- Tour captain: Ken Catchpole
- Summary:
- P: W / D / L
- Total:
- 06: 03 / 01 / 02
- Test match:
- 02: 00 / 00 / 02
- Opponent:
- P: W / D / L
- South Africa:
- 2: 0 / 0 / 2

= 1961 Australia rugby union tour of South Africa =

The 1961 Australia rugby union tour of Southern Africa was a series of six rugby union matches played by the Wallabies in July and August 1961.

The test series was won by the Springboks with two wins from two matches.

== Matches ==
Scores and results list Wallaibies' points tally first.

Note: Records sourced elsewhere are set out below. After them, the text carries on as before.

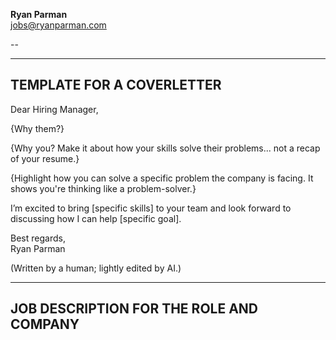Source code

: **Ryan Parman** \
[jobs@ryanparman.com](jobs@ryanparman.com)

--

--------------------------
TEMPLATE FOR A COVERLETTER
--------------------------

Dear Hiring Manager,

{Why them?}

{Why you? Make it about how your skills solve their problems... not a recap of your resume.}

{Highlight how you can solve a specific problem the company is facing. It shows you're thinking like a problem-solver.}

I’m excited to bring [specific skills] to your team and look forward to discussing how I can help [specific goal].

Best regards, \
Ryan Parman

(Written by a human; lightly edited by AI.)

----------------------------------------
JOB DESCRIPTION FOR THE ROLE AND COMPANY
----------------------------------------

| Opposing Team | For | Against | Date | Venue | Status |
|---|---|---|---|---|---|
| South-West Africa | 14 | 14 | 27 July 1961 | Windhoek | Tour Match |
| Boland | 11 | 3 | 30 July 1961 | Wellington, Western Cape | Tour Match |
| North Eastern Cape | 34 | 3 | 2 August 1961 | Burgersdorp | Tour Match |
| South Africa | 3 | 28 | 5 August 1961 | Johannesburg | Test Match |
| Border | 17 | 9 | 9 August 1961 | East London | Tour Match |
| South Africa | 11 | 23 | 12 August 1961 | Port Elizabeth | Test Match |

==Touring party==
- Tour Manager: Bjarne Halvorsen (NSW)
- Captain/Coach: Ken Catchpole (NSW)

- Michael Cleary (NSW)
- John Dowse (NSW)
- Owen Edwards (QLD)
- Beres Ellwood (NSW)
- Ted Heinrich (NSW)
- Rob Heming (NSW)
- Peter Johnson (NSW)
- Jim Lenehan (NSW)
- Jim Lisle (NSW)
- Graeme MacDougall (NSW)
- Don McDeed (NSW)
- Ted Magrath (NSW)
- Tony Miller (NSW)
- John O'Gorman (NSW)
- Rod Phelps (NSW)
- Terry Reid (NSW)
- Harry Roberts (QLD)
- John Thornett (NSW)
- Dick Thornett (NSW)
- Jon White (NSW)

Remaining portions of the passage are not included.